1. 04 Nov, 2015 3 commits
    • Linus Torvalds's avatar
      Merge branch 'perf-core-for-linus' of git://git.kernel.org/pub/scm/linux/kernel/git/tip/tip · b02ac6b1
      Linus Torvalds authored
      Pull perf updates from Ingo Molnar:
       "Kernel side changes:
      
         - Improve accuracy of perf/sched clock on x86.  (Adrian Hunter)
      
         - Intel DS and BTS updates.  (Alexander Shishkin)
      
         - Intel cstate PMU support.  (Kan Liang)
      
         - Add group read support to perf_event_read().  (Peter Zijlstra)
      
         - Branch call hardware sampling support, implemented on x86 and
           PowerPC.  (Stephane Eranian)
      
         - Event groups transactional interface enhancements.  (Sukadev
           Bhattiprolu)
      
         - Enable proper x86/intel/uncore PMU support on multi-segment PCI
           systems.  (Taku Izumi)
      
         - ... misc fixes and cleanups.
      
        The perf tooling team was very busy again with 200+ commits, the full
        diff doesn't fit into lkml size limits.  Here's an (incomplete) list
        of the tooling highlights:
      
        New features:
      
         - Change the default event used in all tools (record/top): use the
           most precise "cycles" hw counter available, i.e. when the user
           doesn't specify any event, it will try using cycles:ppp, cycles:pp,
           etc and fall back transparently until it finds a working counter.

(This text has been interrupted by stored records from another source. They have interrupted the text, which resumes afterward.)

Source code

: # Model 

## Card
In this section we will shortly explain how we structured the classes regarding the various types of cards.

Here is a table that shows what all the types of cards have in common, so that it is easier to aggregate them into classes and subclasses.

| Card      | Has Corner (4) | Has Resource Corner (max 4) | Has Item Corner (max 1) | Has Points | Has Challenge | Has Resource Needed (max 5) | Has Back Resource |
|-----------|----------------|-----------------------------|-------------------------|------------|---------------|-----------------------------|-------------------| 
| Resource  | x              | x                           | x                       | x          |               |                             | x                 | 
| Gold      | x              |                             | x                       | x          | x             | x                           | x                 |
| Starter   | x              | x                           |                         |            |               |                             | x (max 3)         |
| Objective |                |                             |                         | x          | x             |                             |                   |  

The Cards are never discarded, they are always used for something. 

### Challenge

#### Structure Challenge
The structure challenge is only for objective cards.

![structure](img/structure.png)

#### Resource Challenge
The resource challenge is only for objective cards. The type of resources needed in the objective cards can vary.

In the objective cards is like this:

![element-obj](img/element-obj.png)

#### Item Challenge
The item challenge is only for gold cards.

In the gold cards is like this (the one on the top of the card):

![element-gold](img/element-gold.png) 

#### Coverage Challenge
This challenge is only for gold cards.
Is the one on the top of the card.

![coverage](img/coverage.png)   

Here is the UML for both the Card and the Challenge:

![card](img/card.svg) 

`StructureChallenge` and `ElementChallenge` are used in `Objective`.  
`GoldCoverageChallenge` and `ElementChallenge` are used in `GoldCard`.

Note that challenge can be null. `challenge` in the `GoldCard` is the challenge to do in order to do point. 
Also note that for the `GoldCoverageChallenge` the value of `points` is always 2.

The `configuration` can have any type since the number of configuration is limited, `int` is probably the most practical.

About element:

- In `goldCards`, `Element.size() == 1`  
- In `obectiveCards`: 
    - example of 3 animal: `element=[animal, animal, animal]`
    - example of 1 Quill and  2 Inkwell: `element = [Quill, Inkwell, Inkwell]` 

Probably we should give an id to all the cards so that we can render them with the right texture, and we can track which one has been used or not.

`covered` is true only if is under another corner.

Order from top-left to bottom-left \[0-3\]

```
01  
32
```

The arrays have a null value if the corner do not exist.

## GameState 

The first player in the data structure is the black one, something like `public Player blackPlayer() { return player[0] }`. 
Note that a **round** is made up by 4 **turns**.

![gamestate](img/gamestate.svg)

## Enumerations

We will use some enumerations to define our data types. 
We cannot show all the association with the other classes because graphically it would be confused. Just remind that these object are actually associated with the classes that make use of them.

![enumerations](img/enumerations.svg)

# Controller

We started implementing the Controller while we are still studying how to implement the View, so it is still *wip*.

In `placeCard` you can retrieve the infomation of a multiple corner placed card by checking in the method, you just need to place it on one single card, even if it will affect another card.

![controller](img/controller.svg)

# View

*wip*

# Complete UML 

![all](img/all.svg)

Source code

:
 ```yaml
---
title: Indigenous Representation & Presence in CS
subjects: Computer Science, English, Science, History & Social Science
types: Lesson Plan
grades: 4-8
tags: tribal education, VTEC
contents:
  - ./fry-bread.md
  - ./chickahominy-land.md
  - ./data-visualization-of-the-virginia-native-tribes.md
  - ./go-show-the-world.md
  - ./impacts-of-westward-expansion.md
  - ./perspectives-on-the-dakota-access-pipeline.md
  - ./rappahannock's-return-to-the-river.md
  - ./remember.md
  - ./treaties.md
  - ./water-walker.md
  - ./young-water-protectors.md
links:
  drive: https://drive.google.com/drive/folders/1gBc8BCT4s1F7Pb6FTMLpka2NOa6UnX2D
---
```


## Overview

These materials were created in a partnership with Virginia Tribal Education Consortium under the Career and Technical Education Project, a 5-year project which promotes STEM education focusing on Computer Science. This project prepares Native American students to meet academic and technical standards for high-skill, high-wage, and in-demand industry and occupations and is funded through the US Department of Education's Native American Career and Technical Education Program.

           (Arnaldo Carvalho de Melo)
      
         - Integration of perf with eBPF that, given an eBPF .c source file
           (or .o file built for the 'bpf' target with clang), will get it
           automatically built, validated and loaded into the kernel via the
           sys_bpf syscall, which can then be used and seen using 'perf trace'
           and other tools.
      
           (Wang Nan)
      
        Various user interface improvements:
      
         - Automatic pager invocation on long help output.  (Namhyung Kim)
      
         - Search for more options when passing args to -h, e.g.: (Arnaldo
           Carvalho de Melo)
      
              $ perf report -h interface
      
              Usage: perf report [<options>]
      
               --gtk    Use the GTK2 interface
               --stdio  Use the stdio interface
               --tui    Use the TUI interface
      
         - Show ordered command line options when -h is used or when an
           unknown option is specified.  (Arnaldo Carvalho de Melo)
      
         - If options are passed after -h, show just its descriptions, not all
           options.  (Arnaldo Carvalho de Melo)
      
         - Implement column based horizontal scrolling in the hists browser
           (top, report), making it possible to use the TUI for things like
           'perf mem report' where there are many more columns than can fit in
           a terminal.  (Arnaldo Carvalho de Melo)
      
         - Enhance the error reporting of tracepoint event parsing, e.g.:
      
             $ oldperf record -e sched:sched_switc usleep 1
             event syntax error: 'sched:sched_switc'
                                  \___ unknown tracepoint
             Run 'perf list' for a list of valid events
      
           Now we get the much nicer:
      
             $ perf record -e sched:sched_switc ls
             event syntax error: 'sched:sched_switc'
                                  \___ can't access trace events
      
             Error: No permissions to read /sys/kernel/debug/tracing/events/sched/sched_switc
             Hint:  Try 'sudo mount -o remount,mode=755 /sys/kernel/debug'
      
           And after we have those mount point permissions fixed:
      
             $ perf record -e sched:sched_switc ls
             event syntax error: 'sched:sched_switc'
                                  \___ unknown tracepoint
      
             Error: File /sys/kernel/debug/tracing/events/sched/sched_switc not found.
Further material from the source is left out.